My Aunt Joyce
My Grandma Corinne
Grandma Corinne was my step-grandma, but I still hope her spirit and genes morphed to me somehow. She lived to be just shy of 100 - died, I think, about four months before that birthday. Yet, she was always cognizant of what was going on around her. She was fully engaged in the life of her family. Yes, she needed help with stuff -- I used to take her shopping and had to help her in the dressing room at stores and write her checks for her -- but she knew what she wanted. She was also active at the care facility she lived in -- when I was home, Grandma Corinne would invite me to come over for "senior citizen aerobics." Seriously! No, it wasn't what you might think aerobics are, but hell, she still did them. More exercise than I was getting at the time...
My Great Aunt Prudence
Aunt Prudence was my mom's aunt -- she lived most of her life in Arizona - moving there from the Midwest. Like Grandma Corinne, she lived to be just shy of 100. I didn't see much of her -- in fact, very little of her, but she would write back when I wrote her letters -- which was huge for a youngster who liked to write. Even though I didn't have a lot of one-on-one contact with her -- some of my cousins did. One of my favorite photos of her was taken at the nursing home she lived in toward the end of her life -- she was playing cards and her nails were polished, make-up on and a smile on her face. I should note here that she came from my grandfather's side of the family -- the non-Alzheimer's side. However, seems to be her brain served her well, even when though it went through the normal senior aging.
My neighbor, Dorothy
Technically she is not my neighbor anymore, but I grew up in the house next to hers, where she lived with her daughter and husband. My dad and stepmom still live next door to her. Dorothy was the librarian at my high school.
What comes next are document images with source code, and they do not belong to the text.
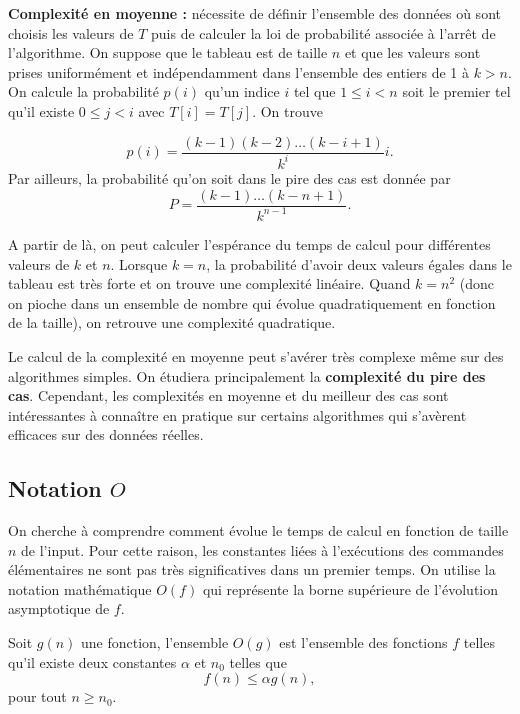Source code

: \documentclass{../cours}
\begin{document}
\begin{Example}
\textbf{Complexité en moyenne :} nécessite de définir l'ensemble des données où sont choisis les valeurs de $T$ puis de calculer la loi de probabilité associée à l'arrêt de l'algorithme. On suppose que le tableau est de taille $n$ et que les valeurs sont prises uniformément et indépendamment dans l'ensemble des entiers de 1 à $k > n$. On calcule la probabilité $p(i)$ qu'un indice $i$ tel que $1 \leq i < n$ soit le premier tel qu'il existe $0 \leq j < i$ avec $T[i] = T[j]$. On trouve

\begin{equation}
p(i) = \frac{(k-1)(k-2)\dots (k-i+1)}{k^{i}}i.
\end{equation}
Par ailleurs, la probabilité qu'on soit dans le pire des cas est donnée par
\begin{equation}
P = \frac{(k-1)\dots(k-n+1)}{k^{n-1}}.
\end{equation}

A partir de là, on peut calculer l'espérance du temps de calcul pour différentes valeurs de $k$ et $n$. Lorsque $k=n$, la probabilité d'avoir deux valeurs égales dans le tableau est très forte et on trouve une complexité linéaire. Quand $k=n^2$ (donc on pioche dans un ensemble de nombre qui évolue quadratiquement en fonction de la taille), on retrouve une complexité quadratique.

\end{Example}

Le calcul de la complexité en moyenne peut s'avérer très complexe même sur des algorithmes simples. On étudiera principalement la \textbf{complexité du pire des cas}. Cependant, les complexités en moyenne et du meilleur des cas sont intéressantes à connaître en pratique sur certains algorithmes qui s'avèrent efficaces sur des données réelles. 

\subsection{Notation $O$}

On cherche à comprendre comment évolue le temps de calcul en fonction de taille $n$ de l'input. Pour cette raison, les constantes liées à l'exécutions des commandes élémentaires ne sont pas très significatives dans un premier temps. On utilise la notation mathématique $O(f)$ qui représente la borne supérieure de l'évolution asymptotique de $f$.

\begin{Definition}
Soit $g(n)$ une fonction, l'ensemble $O(g)$ est l'ensemble des fonctions $f$ telles qu'il existe deux constantes $\alpha$ et $n_0$ telles que
\begin{equation}
f(n) \leq \alpha g(n),
\end{equation}
pour tout  $n \geq n_0$.
\end{Definition}
\end{document}
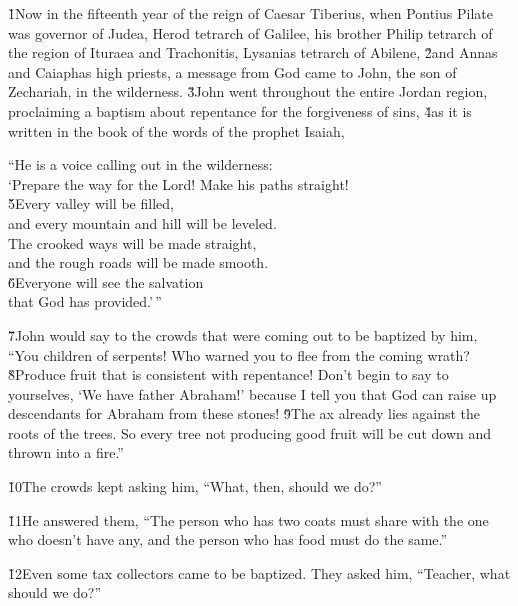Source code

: \v{1}Now in the fifteenth year of the reign of Caesar Tiberius, when Pontius Pilate was governor of Judea, Herod tetrarch of Galilee, his brother Philip tetrarch of the region of Ituraea and Trachonitis, Lysanias tetrarch of Abilene, \v{2}and Annas and Caiaphas high priests, a message from God came to John, the son of Zechariah, in the wilderness. \v{3}John went throughout the entire Jordan region, proclaiming a baptism about repentance for the forgiveness of sins, \v{4}as it is written in the book of the words of the prophet Isaiah,

\begin{poetry}
\poeml ``He is a voice calling out in the wilderness: \\
\poemll    `Prepare the way for the Lord! Make his paths straight! \\
\poeml \v{5}Every valley will be filled, \\
\poemll    and every mountain and hill will be leveled. \\
\poeml The crooked ways will be made straight, \\
\poemll    and the rough roads will be made smooth. \\
\poeml \v{6}Everyone will see the salvation \\
\poemll    that God has provided.'\,''
\end{poetry}

\v{7}John would say to the crowds that were coming out to be baptized by him, ``You children of serpents! Who warned you to flee from the coming wrath? \v{8}Produce fruit that is consistent with repentance! Don't begin to say to yourselves, `We have father Abraham!' because I tell you that God can raise up descendants for Abraham from these stones! \v{9}The ax already lies against the roots of the trees. So every tree not producing good fruit will be cut down and thrown into a fire.''

\v{10}The crowds kept asking him, ``What, then, should we do?''

\v{11}He answered them, ``The person who has two coats must share with the one who doesn't have any, and the person who has food must do the same.''

\v{12}Even some tax collectors came to be baptized. They asked him, ``Teacher, what should we do?''

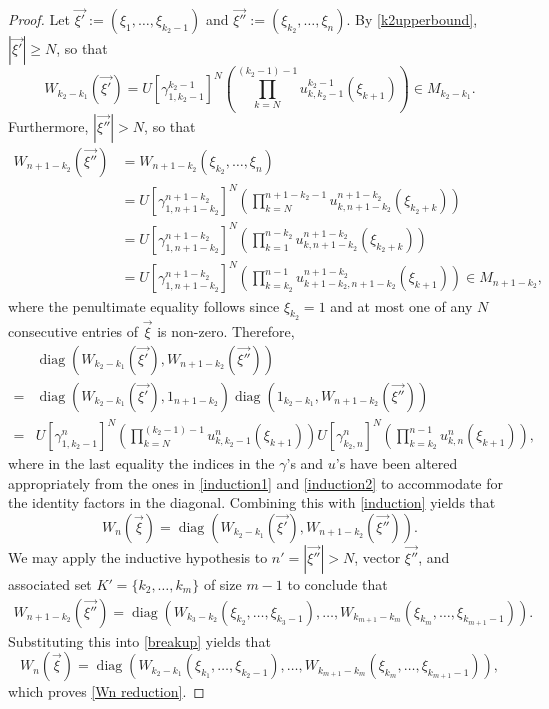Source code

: \documentclass[12pt]{amsart}
\numberwithin{equation}{section}
\theoremstyle{definition}
\theoremstyle{remark}
\newcommand{\diag}{\operatorname{diag}}
\begin{document}
\begin{proof}
	Let $\vec{\xi'}:=(\xi_{1},\ldots,\xi_{k_{2}-1})$ and $\vec{\xi''}:=(\xi_{k_{2}},\ldots,\xi_{n})$. By \autoref{k2upperbound}, $|\vec{\xi'}|\geq N$, so that
	\begin{equation}
	\label{induction1}
	W_{k_{2}-k_{1}}(\vec{\xi'})=U[\gamma^{k_{2}-1}_{1,k_{2}-1}]^{N}\left(\prod_{k=N}^{(k_{2}-1)-1}u^{k_{2}-1}_{k,k_{2}-1}(\xi_{k+1})\right)\in M_{k_{2}-k_{1}}.
	\end{equation}
	Furthermore, $|\vec{\xi''}|>N$, so that
	\begin{equation}
	\label{induction2}
	\begin{aligned}
	W_{n+1-k_{2}}(\vec{\xi''})&=W_{n+1-k_{2}}(\xi_{k_{2}},\ldots,\xi_{n})\\
	&=U[\gamma^{n+1-k_{2}}_{1,n+1-k_{2}}]^{N}\left(\prod_{k=N}^{n+1-k_{2}-1}u^{n+1-k_{2}}_{k, n+1-k_{2}}(\xi_{k_{2}+k})\right)\\
	&=U[\gamma^{n+1-k_{2}}_{1,n+1-k_{2}}]^{N}\left(\prod_{k=1}^{n-k_{2}}u^{n+1-k_{2}}_{k, n+1-k_{2}}(\xi_{k_{2}+k})\right)\\
	&=U[\gamma^{n+1-k_{2}}_{1,n+1-k_{2}}]^{N}\left(\prod_{k=k_{2}}^{n-1}u^{n+1-k_{2}}_{k+1-k_{2}, n+1-k_{2}}(\xi_{k+1})\right)\in M_{n+1-k_{2}},
	\end{aligned}	
	\end{equation}
	where the penultimate equality follows since $\xi_{k_{2}}=1$ and at most one of any $N$ consecutive entries of $\vec{\xi}$ is non-zero. Therefore, 
	$$
	\begin{aligned}
	&\diag(W_{k_{2}-k_{1}}(\vec{\xi'}),W_{n+1-k_{2}}(\vec{\xi''}))\\
	=&\diag(W_{k_{2}-k_{1}}(\vec{\xi'}),1_{n+1-k_{2}})\diag(1_{k_{2}-k_{1}},W_{n+1-k_{2}}(\vec{\xi''}))\\
	=&U[\gamma^{n}_{1,k_{2}-1}]^{N}\left(\prod_{k=N}^{(k_{2}-1)-1}u^{n}_{k,k_{2}-1}(\xi_{k+1})\right) U[\gamma^{n}_{k_{2},n}]^{N}\left(\prod_{k=k_{2}}^{n-1}u^{n}_{k, n}(\xi_{k+1})\right),
	\end{aligned}
	$$
	where in the last equality the indices in the $\gamma$'s and $u$'s have been altered appropriately from the ones in \autoref{induction1} and \autoref{induction2} to accommodate for the identity factors in the diagonal. Combining this with \autoref{induction} yields that
	\begin{equation}
	\label{breakup}
	W_{n}(\vec{\xi})=\diag(W_{k_{2}-k_{1}}(\vec{\xi'}),W_{n+1-k_{2}}(\vec{\xi''})).
	\end{equation}
	We may apply the inductive hypothesis to $n'=|\vec{\xi''}|>N$, vector $\vec{\xi''}$, and associated set $K'=\{k_{2},\ldots,k_{m}\}$ of size $m-1$ to conclude that
	$$
	\begin{aligned}
	W_{n+1-k_{2}}(\vec{\xi''})
	=\diag\left(W_{k_{3}-k_{2}}(\xi_{k_{2}},\ldots,\xi_{k_{3}-1}),\ldots,W_{k_{m+1}-k_{m}}(\xi_{k_{m}},\ldots,\xi_{k_{m+1}-1})\right).
	\end{aligned}
	$$
	Substituting this into \autoref{breakup} yields that
	$$
	W_{n}(\vec{\xi})=\diag\left(W_{k_{2}-k_{1}}(\xi_{k_{1}},\ldots,\xi_{k_{2}-1}),\ldots,W_{k_{m+1}-k_{m}}(\xi_{k_{m}},\ldots,\xi_{k_{m+1}-1})\right),
	$$
	which proves \autoref{Wn reduction}. 
\end{proof}
\end{document}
As a huge book lover, the library seemed like the perfect job to me. I remember working in the library as a student -- not for pay, but just to work there. Loved it. Remember Marian the Librarian from "The Music Man?" That's Dorothy. I would have horrendously overdue books, but Dorothy would sneak home a book for me to read if I needed it for class, and then sneak it back. She's 90 now -- still sharp. It's a joy to go see her when I am home.
I will think of others in my life, both men and women, who have made a difference for me and illustrate how to make the most of your life in the time you have. This is just a start.